System Description and Implementation
The AR visualization software for the HL2 was developed in-house to display anatomical 3D models in relation to the physical anatomy of patients or phantoms. Within the application, switching between the two different visualization modalities for the 3D models was possible. In addition to the HL2 software, a pipeline processed the medical image data. This pipeline converted volumetric CT scans into 3D models optimized for interventional planning and efficient rendering on the HL2.
Based on these requirements, the planning pipeline was built to segment the structures into meshes in 3D Slicer (version 5.2.2; The Slicer Community). The structures comprising the skull, salivary glands, and nerve exit points were manually segmented from a publicly available head and neck CT dataset [17], while the inferior alveolar nerves were segmented from a nonpublic dataset from the Medical University of Graz. A head phantom mesh was scanned by the Artec Leo 3D scanner (Artec 3D) as the skin surface. Finally, all segmented anatomical structures were nonlinearly registered to the scanned skin surface.

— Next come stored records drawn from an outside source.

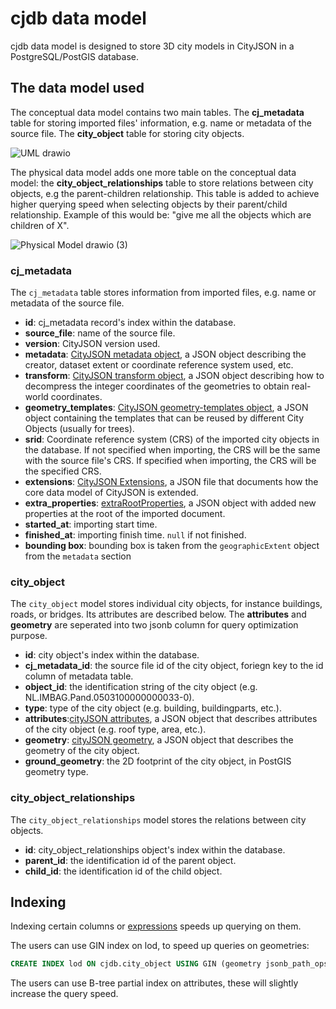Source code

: 
# cjdb data model
cjdb data model is designed to store 3D city models in CityJSON in a PostgreSQL/PostGIS database.


## The data model used 

The conceptual data model contains two main tables. The **cj_metadata** table for storing imported files' information, e.g. name or metadata of the source file. The **city_object** table for storing city objects. 

![UML drawio](https://user-images.githubusercontent.com/92783160/200633172-e33fc6ae-26b4-4b16-a2a7-968cc9a34d5e.png)

The physical data model adds one more table on the conceptual data model: the **city_object_relationships** table to store relations between city objects, e.g the parent-children relationship. This table is added to achieve higher querying speed when selecting objects by their parent/child relationship. Example of this would be: "give me all the objects which are children of X". 


![Physical Model drawio (3)](https://user-images.githubusercontent.com/92783160/200633220-92f95184-edce-44b9-bfa9-7db5fccbfc0e.png)


### cj_metadata 

The `cj_metadata` table stores information from imported files, e.g. name or metadata of the source file. 

 - **id**: cj_metadata record's index within the database.
 - **source_file**: name of the source file.
  - **version**: CityJSON version used.
  - **metadata**: [CityJSON metadata object](https://www.cityjson.org/specs/#metadata), a JSON object describing the creator, dataset extent or coordinate reference system used, etc.
  - **transform**: [CityJSON transform object](https://www.cityjson.org/specs/#transform-object), a JSON object describing how to decompress the integer coordinates of the geometries to obtain real-world coordinates.
  - **geometry_templates**: [CityJSON geometry-templates object](https://www.cityjson.org/specs/#geometry-templates), a JSON object containing the templates that can be reused by different City Objects (usually for trees).
  - **srid**: Coordinate reference system (CRS) of the imported city objects in the database. If not specified when importing, the CRS will be the same with the source file's CRS. If specified when importing, the CRS will be the specified CRS.
  - **extensions**: [CityJSON Extensions](https://www.cityjson.org/specs/#extensions), a JSON file that documents how the core data model of CityJSON is extended.
  - **extra_properties**: [extraRootProperties](https://www.cityjson.org/specs/#case-2-adding-new-properties-at-the-root-of-a-document), a JSON object with added new properties at the root of the imported document.
  - **started_at**: importing start time.
  - **finished_at**: importing finish time. `null` if not finished.
  - **bounding box**: bounding box is taken from the `geographicExtent` object from the `metadata` section


### city_object 

The `city_object` model stores individual city objects, for instance buildings, roads, or bridges. Its attributes are described below. 
The **attributes** and **geometry** are seperated into two jsonb column for query optimization purpose.

  - **id**: city object's index within the database.
  - **cj_metadata_id**: the source file id of the city object, foriegn key to the id column of metadata table.
  - **object_id**: the identification string of the city object (e.g. NL.IMBAG.Pand.0503100000000033-0).
  - **type**: type of the city object (e.g. building, buildingparts, etc.).
  - **attributes**:[cityJSON attributes](https://www.cityjson.org/specs/#attributes-for-all-city-objects), a JSON object that describes attributes of the city object (e.g. roof type, area, etc.).
  - **geometry**: [cityJSON geometry](https://www.cityjson.org/specs/#geometry-objects), a JSON object that describes the geometry of the city object.
  - **ground_geometry**: the 2D footprint of the city object, in PostGIS geometry type.


### city_object_relationships

The `city_object_relationships` model stores the relations between city objects.

  - **id**: city_object_relationships object's index within the database.
  - **parent_id**: the identification id of the parent object.
  - **child_id**: the identification id of the child object.


## Indexing

Indexing certain columns or [expressions](https://www.postgresql.org/docs/current/indexes-expressional.html) speeds up querying on them. 

The users can use GIN index on lod, to speed up queries on geometries:

```sql
CREATE INDEX lod ON cjdb.city_object USING GIN (geometry jsonb_path_ops);
```

The users can use B-tree partial index on attributes, these will slightly increase the query speed.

Our AR application was developed using Unity (version 2022.3.6f1; Unity Technologies). The registration between the head phantoms and the virtual head was implemented using the Vuforia software development kit (version 10.16.5, Parametric Technology Corporation). Vuforia Engine is a cross-platform AR solution that offers a variety of tracking features, which was frequently used in research for AR registration in surgical scenarios [18-20]. The model targets (object tracking) were applied, which possibly used edge-based techniques (not revealed by Vuforia) to recognize and track objects in real-time [21]. First, the scanned head model was uploaded to the model target generator tool and configured into a model target that could be integrated into Unity. After the software was deployed to the HL2, the Vuforia engine initiated tracking for target alignment. Once the participant is satisfied with the alignment, she or he could lock the tracking to anchor the virtual model in the environment. Similarly, in VT, Vuforia would track the phantom, and then the model would appear next to it; locking the tracking again would fix the model in place. The hand menu assisted users in controlling the visibility of various anatomical structures, including the skin and target structures. In addition, sliders were implemented to allow real-time adjustment of the transparency and brightness of these structures.
Trial
The participants were asked to fill out the initial questionnaire, which included demographic information (age, gender, educational stage or professional experience, professional field, and prior experience with AR and HL2). Randomization was generated by BHP using a randomized allocation rule to determine the starting modality (sequence) and the side of the face (right or left). The experiment assistant (KG) enrolled and assigned participants to the sequence of intervention. Registration was done once at the beginning of each modality by the experiment assistant, who could lock or unlock the tracking for registration as needed. Subsequently, they wore HL2, ran the eye calibration, and received a brief introduction to the device and the user interface with the 2 modalities. During this short session, they familiarized themselves with the device and its functions. The entire familiarization process was completed in less than 3 minutes, although precise timing was not recorded. Participants were then instructed to delineate target anatomical structures on the head phantom surface using Point 88 fine liner pens (Stabilo; Figure 1). This task was performed on the assigned half of the face using the first modality, with time recorded via a stopwatch. Upon completion, participants filled out the Likert questionnaire and NASA-TLX (National Aeronautics and Space Administration Task Load Index) for that method and an open-ended questionnaire. The same procedure was then repeated on the other side of the face using the second modality, followed by the corresponding questionnaires. Finally, an open-ended questionnaire for preference was answered.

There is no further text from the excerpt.